• _EXERCISE_:
Go through the data line by line and count the lines that hold "eigenvalues". Reply with the total only.

• _INFORMATION SUPPLIED_:
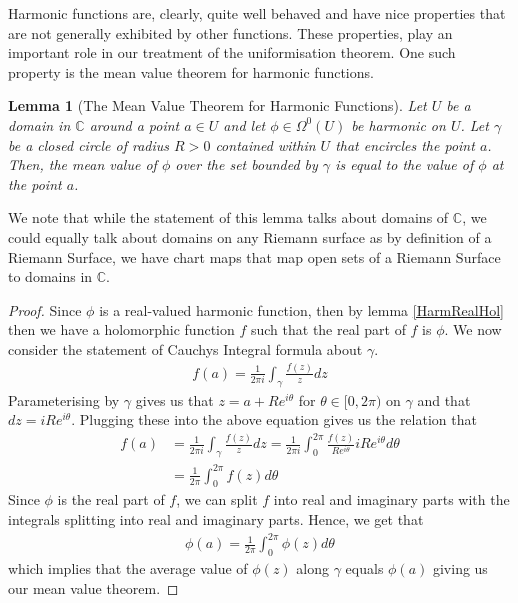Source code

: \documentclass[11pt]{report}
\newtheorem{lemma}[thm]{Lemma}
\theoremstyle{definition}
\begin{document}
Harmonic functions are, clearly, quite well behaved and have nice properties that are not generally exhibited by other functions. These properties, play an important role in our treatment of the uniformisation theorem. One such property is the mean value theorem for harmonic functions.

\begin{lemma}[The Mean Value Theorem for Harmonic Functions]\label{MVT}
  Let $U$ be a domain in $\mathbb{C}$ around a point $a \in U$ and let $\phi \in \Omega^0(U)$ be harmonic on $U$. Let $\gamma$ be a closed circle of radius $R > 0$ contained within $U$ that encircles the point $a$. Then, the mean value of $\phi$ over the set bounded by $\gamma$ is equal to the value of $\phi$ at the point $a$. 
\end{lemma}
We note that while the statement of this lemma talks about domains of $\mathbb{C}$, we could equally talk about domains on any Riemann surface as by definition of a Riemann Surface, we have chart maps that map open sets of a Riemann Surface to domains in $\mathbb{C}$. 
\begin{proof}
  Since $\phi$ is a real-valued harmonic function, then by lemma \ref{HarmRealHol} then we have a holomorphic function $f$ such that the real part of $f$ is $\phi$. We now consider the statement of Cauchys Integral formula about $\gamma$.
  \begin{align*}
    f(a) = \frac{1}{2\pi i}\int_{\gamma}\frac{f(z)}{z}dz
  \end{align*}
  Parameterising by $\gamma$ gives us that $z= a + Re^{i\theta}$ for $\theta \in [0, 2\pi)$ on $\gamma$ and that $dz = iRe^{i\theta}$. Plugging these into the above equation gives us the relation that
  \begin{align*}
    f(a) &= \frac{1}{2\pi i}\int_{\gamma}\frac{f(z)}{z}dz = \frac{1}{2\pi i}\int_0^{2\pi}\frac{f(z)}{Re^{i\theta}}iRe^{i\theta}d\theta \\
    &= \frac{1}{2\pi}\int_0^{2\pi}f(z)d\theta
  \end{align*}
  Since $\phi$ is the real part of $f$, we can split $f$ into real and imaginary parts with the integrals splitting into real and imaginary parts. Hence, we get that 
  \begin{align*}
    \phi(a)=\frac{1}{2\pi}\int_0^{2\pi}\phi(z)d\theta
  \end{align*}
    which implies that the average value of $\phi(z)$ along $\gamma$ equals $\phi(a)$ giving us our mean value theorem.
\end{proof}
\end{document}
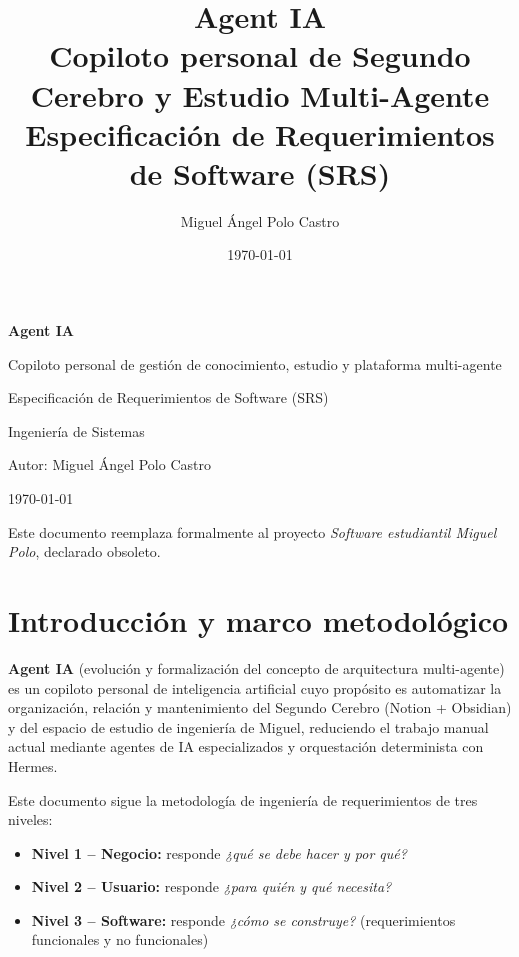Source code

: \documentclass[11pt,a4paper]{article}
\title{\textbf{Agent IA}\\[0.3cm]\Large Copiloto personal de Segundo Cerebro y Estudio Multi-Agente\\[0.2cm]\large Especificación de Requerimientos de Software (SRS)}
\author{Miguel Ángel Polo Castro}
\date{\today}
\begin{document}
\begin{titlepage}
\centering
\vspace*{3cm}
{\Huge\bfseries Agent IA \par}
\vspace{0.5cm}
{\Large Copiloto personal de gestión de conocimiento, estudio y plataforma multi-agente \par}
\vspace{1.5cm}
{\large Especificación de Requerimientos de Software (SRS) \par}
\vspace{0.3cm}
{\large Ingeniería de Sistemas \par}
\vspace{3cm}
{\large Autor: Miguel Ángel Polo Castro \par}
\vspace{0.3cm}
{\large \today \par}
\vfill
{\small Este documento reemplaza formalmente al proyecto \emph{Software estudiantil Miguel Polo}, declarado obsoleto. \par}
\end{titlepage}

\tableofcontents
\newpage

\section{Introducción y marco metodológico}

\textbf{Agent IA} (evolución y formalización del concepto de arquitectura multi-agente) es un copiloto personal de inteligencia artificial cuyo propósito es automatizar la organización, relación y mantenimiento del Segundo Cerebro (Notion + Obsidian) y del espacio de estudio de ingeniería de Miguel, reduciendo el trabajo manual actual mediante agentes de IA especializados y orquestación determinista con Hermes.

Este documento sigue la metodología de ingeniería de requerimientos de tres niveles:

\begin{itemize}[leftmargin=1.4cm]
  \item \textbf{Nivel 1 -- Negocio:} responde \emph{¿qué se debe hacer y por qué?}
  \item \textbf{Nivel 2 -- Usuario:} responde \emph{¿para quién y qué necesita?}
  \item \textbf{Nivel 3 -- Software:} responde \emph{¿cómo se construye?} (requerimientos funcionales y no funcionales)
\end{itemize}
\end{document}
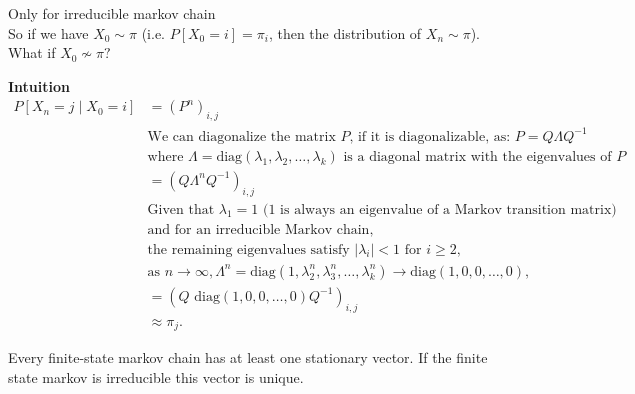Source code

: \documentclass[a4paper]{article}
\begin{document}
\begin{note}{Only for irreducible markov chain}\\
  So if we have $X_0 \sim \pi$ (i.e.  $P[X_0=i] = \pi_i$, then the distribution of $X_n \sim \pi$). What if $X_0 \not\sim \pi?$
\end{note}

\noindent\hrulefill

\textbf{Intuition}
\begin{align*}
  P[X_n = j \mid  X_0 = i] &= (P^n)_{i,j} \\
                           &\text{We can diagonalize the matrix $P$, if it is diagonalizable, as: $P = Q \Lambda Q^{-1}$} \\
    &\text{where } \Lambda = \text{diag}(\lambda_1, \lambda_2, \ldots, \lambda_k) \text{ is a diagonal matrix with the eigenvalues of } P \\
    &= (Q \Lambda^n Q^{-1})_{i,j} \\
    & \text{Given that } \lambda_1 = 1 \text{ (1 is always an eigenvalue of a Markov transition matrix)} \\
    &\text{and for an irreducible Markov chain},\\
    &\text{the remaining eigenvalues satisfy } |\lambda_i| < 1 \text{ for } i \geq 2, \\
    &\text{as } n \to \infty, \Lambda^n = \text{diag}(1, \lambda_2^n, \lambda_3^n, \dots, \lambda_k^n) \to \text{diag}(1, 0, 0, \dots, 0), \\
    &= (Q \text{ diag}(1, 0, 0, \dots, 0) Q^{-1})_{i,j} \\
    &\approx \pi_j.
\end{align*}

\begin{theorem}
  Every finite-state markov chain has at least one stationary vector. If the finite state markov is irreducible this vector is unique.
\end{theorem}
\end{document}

---

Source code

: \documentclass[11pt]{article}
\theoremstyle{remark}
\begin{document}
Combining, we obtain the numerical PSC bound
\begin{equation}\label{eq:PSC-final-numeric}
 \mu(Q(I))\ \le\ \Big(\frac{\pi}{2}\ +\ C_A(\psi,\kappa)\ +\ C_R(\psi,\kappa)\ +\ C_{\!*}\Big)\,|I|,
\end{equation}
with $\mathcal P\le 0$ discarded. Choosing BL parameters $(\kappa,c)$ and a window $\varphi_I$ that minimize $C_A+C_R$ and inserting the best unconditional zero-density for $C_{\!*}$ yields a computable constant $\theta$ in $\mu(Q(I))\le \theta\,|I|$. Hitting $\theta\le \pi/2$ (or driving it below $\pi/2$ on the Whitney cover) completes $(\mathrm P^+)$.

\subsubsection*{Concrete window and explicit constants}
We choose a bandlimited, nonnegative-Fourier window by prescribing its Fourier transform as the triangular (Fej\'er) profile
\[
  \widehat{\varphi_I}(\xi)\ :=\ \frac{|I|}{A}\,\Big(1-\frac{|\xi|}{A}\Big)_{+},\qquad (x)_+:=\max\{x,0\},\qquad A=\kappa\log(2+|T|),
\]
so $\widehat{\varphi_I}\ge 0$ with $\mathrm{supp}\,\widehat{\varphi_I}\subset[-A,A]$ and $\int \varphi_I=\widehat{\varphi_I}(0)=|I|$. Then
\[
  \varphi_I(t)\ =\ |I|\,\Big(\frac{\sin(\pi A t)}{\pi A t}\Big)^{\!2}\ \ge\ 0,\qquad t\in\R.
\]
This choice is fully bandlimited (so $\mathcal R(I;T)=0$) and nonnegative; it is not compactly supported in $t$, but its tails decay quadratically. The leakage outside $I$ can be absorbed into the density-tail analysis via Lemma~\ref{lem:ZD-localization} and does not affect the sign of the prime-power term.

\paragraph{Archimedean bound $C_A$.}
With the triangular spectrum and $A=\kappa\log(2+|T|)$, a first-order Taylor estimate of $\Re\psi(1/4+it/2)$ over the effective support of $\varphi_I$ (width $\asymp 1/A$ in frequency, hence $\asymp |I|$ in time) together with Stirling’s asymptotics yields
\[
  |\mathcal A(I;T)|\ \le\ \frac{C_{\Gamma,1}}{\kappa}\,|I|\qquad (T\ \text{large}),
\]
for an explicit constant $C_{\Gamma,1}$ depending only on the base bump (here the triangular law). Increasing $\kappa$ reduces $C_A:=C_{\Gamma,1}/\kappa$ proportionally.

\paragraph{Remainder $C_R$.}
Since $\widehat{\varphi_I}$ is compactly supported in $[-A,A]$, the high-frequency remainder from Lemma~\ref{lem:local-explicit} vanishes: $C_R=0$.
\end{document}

• _RESULT OF THE TASK_:
2